━━ Data
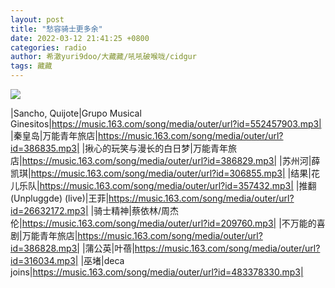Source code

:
 ```yaml
---
layout: post
title: "愁容骑士更多余"
date: 2022-03-12 21:41:25 +0800
categories: radio
author: 希澈yuri9doo/大藏藏/吼吼破喉咙/cidgur
tags: 藏藏
---
```

![]({{site.baseurl}}/images/cover_20220312.jpg)

|Sancho, Quijote|Grupo Musical Ginesitos|https://music.163.com/song/media/outer/url?id=552457903.mp3|
|秦皇岛|万能青年旅店|https://music.163.com/song/media/outer/url?id=386835.mp3|
|揪心的玩笑与漫长的白日梦|万能青年旅店|https://music.163.com/song/media/outer/url?id=386829.mp3|
|苏州河|薛凯琪|https://music.163.com/song/media/outer/url?id=306855.mp3|
|结果|花儿乐队|https://music.163.com/song/media/outer/url?id=357432.mp3|
|推翻(Unpluggde) (live)|王菲|https://music.163.com/song/media/outer/url?id=26632172.mp3|
|骑士精神|蔡依林/周杰伦|https://music.163.com/song/media/outer/url?id=209760.mp3|
|不万能的喜剧|万能青年旅店|https://music.163.com/song/media/outer/url?id=386828.mp3|
|蒲公英|叶蓓|https://music.163.com/song/media/outer/url?id=316034.mp3|
|巫堵|deca joins|https://music.163.com/song/media/outer/url?id=483378330.mp3|

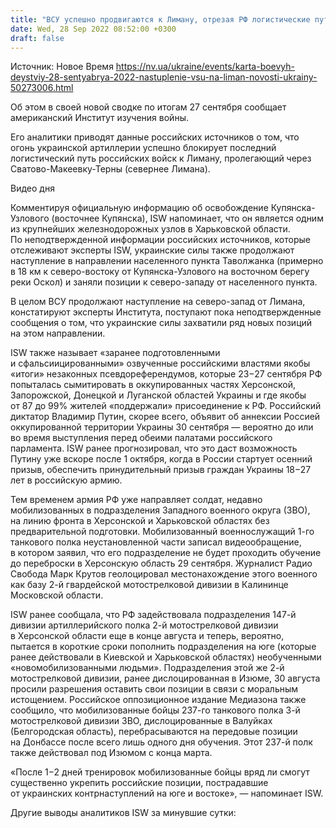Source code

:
 ```yaml
---
title: "ВСУ успешно продвигаются к Лиману, отрезая РФ логистические пути, Россия бросает мобилизованных прямо на фронт — ISW"
date: Wed, 28 Sep 2022 08:52:00 +0300
draft: false
---
```

Источник: Новое Время https://nv.ua/ukraine/events/karta-boevyh-deystviy-28-sentyabrya-2022-nastuplenie-vsu-na-liman-novosti-ukrainy-50273006.html


 Об этом в своей новой сводке по итогам 27 сентября сообщает американский Институт изучения войны.

Его аналитики приводят данные российских источников о том, что огонь украинской артиллерии успешно блокирует последний логистический путь российских войск к Лиману, пролегающий через Сватово-Макеевку-Терны (севернее Лимана).

 Видео дня   

Комментируя официальную информацию об освобождение Купянска-Узлового (восточнее Купянска), ISW напоминает, что он является одним из крупнейших железнодорожных узлов в Харьковской области. По неподтвержденной информации российских источников, которые отслеживают эксперты ISW, украинские силы также продолжают наступление в направлении населенного пункта Таволжанка (примерно в 18 км к северо-востоку от Купянска-Узлового на восточном берегу реки Оскол) и заняли позиции к северо-западу от населенного пункта.

В целом ВСУ продолжают наступление на северо-запад от Лимана, констатируют эксперты Института, поступают пока неподтвержденные сообщения о том, что украинские силы захватили ряд новых позиций на этом направлении.

ISW также называет «заранее подготовленными и сфальсиицированными» озвученные российскими властями якобы «итоги» незаконных псевдореферендумов, которые 23−27 сентября РФ попыталась сымитировать в оккупированных частях Херсонской, Запорожской, Донецкой и Луганской областей Украины и где якобы от 87 до 99% жителей «поддержали» присоединение к РФ. Российский диктатор Владимир Путин, скорее всего, объявит об аннексии Россией оккупированной территории Украины 30 сентября — вероятно до или во время выступления перед обеими палатами российского парламента. ISW ранее прогнозировал, что это даст возможность Путину уже вскоре после 1 октября, когда в России стартует осенний призыв, обеспечить принудительный призыв граждан Украины 18−27 лет в российскую армию.

Тем временем армия РФ уже направляет солдат, недавно мобилизованных в подразделения Западного военного округа (ЗВО), на линию фронта в Херсонской и Харьковской областях без предварительной подготовки. Мобилизованный военнослужащий 1-го танкового полка неустановленной части записал видеообращение, в котором заявил, что его подразделение не будет проходить обучение до переброски в Херсонскую область 29 сентября. Журналист Радио Свобода Марк Крутов геолоцировал местонахождение этого военного как базу 2-й гвардейской мотострелковой дивизии в Калининце Московской области.

ISW ранее сообщала, что РФ задействовала подразделения 147-й дивизии артиллерийского полка 2-й мотострелковой дивизии в Херсонской области еще в конце августа и теперь, вероятно, пытается в короткие сроки пополнить подразделения на юге (которые ранее действовали в Киевской и Харьковской областях) необученными «новомобилизованными людьми». Подразделения этой же 2-й мотострелковой дивизии, ранее дислоцированная в Изюме, 30 августа просили разрешения оставить свои позиции в связи с моральным истощением. Российское оппозиционное издание Медиазона также сообщило, что мобилизованные бойцы 237-го танкового полка 3-й мотострелковой дивизии ЗВО, дислоцированные в Валуйках (Белгородская область), перебрасываются на передовые позиции на Донбассе после всего лишь одного дня обучения. Этот 237-й полк также действовал под Изюмом с конца марта.

«После 1−2 дней тренировок мобилизованные бойцы вряд ли смогут существенно укрепить российские позиции, пострадавшие от украинских контрнаступлений на юге и востоке», — напоминает ISW.

Другие выводы аналитиков ISW за минувшие сутки:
━━━━
→ **Work task**
Please copy the data above exactly; the pictures do not belong in the copy.

→ **Solved problem**
Source code

:
 ```yaml
---
layout: post
title: "愁容骑士更多余"
date: 2022-03-12 21:41:25 +0800
categories: radio
author: 希澈yuri9doo/大藏藏/吼吼破喉咙/cidgur
tags: 藏藏
---
```

![]({{site.baseurl}}/images/cover_20220312.jpg)

|Sancho, Quijote|Grupo Musical Ginesitos|https://music.163.com/song/media/outer/url?id=552457903.mp3|
|秦皇岛|万能青年旅店|https://music.163.com/song/media/outer/url?id=386835.mp3|
|揪心的玩笑与漫长的白日梦|万能青年旅店|https://music.163.com/song/media/outer/url?id=386829.mp3|
|苏州河|薛凯琪|https://music.163.com/song/media/outer/url?id=306855.mp3|
|结果|花儿乐队|https://music.163.com/song/media/outer/url?id=357432.mp3|
|推翻(Unpluggde) (live)|王菲|https://music.163.com/song/media/outer/url?id=26632172.mp3|
|骑士精神|蔡依林/周杰伦|https://music.163.com/song/media/outer/url?id=209760.mp3|
|不万能的喜剧|万能青年旅店|https://music.163.com/song/media/outer/url?id=386828.mp3|
|蒲公英|叶蓓|https://music.163.com/song/media/outer/url?id=316034.mp3|
|巫堵|deca joins|https://music.163.com/song/media/outer/url?id=483378330.mp3|

Source code

:
 ```yaml
---
title: "ВСУ успешно продвигаются к Лиману, отрезая РФ логистические пути, Россия бросает мобилизованных прямо на фронт — ISW"
date: Wed, 28 Sep 2022 08:52:00 +0300
draft: false
---
```

Источник: Новое Время https://nv.ua/ukraine/events/karta-boevyh-deystviy-28-sentyabrya-2022-nastuplenie-vsu-na-liman-novosti-ukrainy-50273006.html


 Об этом в своей новой сводке по итогам 27 сентября сообщает американский Институт изучения войны.

Его аналитики приводят данные российских источников о том, что огонь украинской артиллерии успешно блокирует последний логистический путь российских войск к Лиману, пролегающий через Сватово-Макеевку-Терны (севернее Лимана).

 Видео дня   

Комментируя официальную информацию об освобождение Купянска-Узлового (восточнее Купянска), ISW напоминает, что он является одним из крупнейших железнодорожных узлов в Харьковской области. По неподтвержденной информации российских источников, которые отслеживают эксперты ISW, украинские силы также продолжают наступление в направлении населенного пункта Таволжанка (примерно в 18 км к северо-востоку от Купянска-Узлового на восточном берегу реки Оскол) и заняли позиции к северо-западу от населенного пункта.

В целом ВСУ продолжают наступление на северо-запад от Лимана, констатируют эксперты Института, поступают пока неподтвержденные сообщения о том, что украинские силы захватили ряд новых позиций на этом направлении.

ISW также называет «заранее подготовленными и сфальсиицированными» озвученные российскими властями якобы «итоги» незаконных псевдореферендумов, которые 23−27 сентября РФ попыталась сымитировать в оккупированных частях Херсонской, Запорожской, Донецкой и Луганской областей Украины и где якобы от 87 до 99% жителей «поддержали» присоединение к РФ. Российский диктатор Владимир Путин, скорее всего, объявит об аннексии Россией оккупированной территории Украины 30 сентября — вероятно до или во время выступления перед обеими палатами российского парламента. ISW ранее прогнозировал, что это даст возможность Путину уже вскоре после 1 октября, когда в России стартует осенний призыв, обеспечить принудительный призыв граждан Украины 18−27 лет в российскую армию.

Тем временем армия РФ уже направляет солдат, недавно мобилизованных в подразделения Западного военного округа (ЗВО), на линию фронта в Херсонской и Харьковской областях без предварительной подготовки. Мобилизованный военнослужащий 1-го танкового полка неустановленной части записал видеообращение, в котором заявил, что его подразделение не будет проходить обучение до переброски в Херсонскую область 29 сентября. Журналист Радио Свобода Марк Крутов геолоцировал местонахождение этого военного как базу 2-й гвардейской мотострелковой дивизии в Калининце Московской области.

ISW ранее сообщала, что РФ задействовала подразделения 147-й дивизии артиллерийского полка 2-й мотострелковой дивизии в Херсонской области еще в конце августа и теперь, вероятно, пытается в короткие сроки пополнить подразделения на юге (которые ранее действовали в Киевской и Харьковской областях) необученными «новомобилизованными людьми». Подразделения этой же 2-й мотострелковой дивизии, ранее дислоцированная в Изюме, 30 августа просили разрешения оставить свои позиции в связи с моральным истощением. Российское оппозиционное издание Медиазона также сообщило, что мобилизованные бойцы 237-го танкового полка 3-й мотострелковой дивизии ЗВО, дислоцированные в Валуйках (Белгородская область), перебрасываются на передовые позиции на Донбассе после всего лишь одного дня обучения. Этот 237-й полк также действовал под Изюмом с конца марта.

«После 1−2 дней тренировок мобилизованные бойцы вряд ли смогут существенно укрепить российские позиции, пострадавшие от украинских контрнаступлений на юге и востоке», — напоминает ISW.

Другие выводы аналитиков ISW за минувшие сутки:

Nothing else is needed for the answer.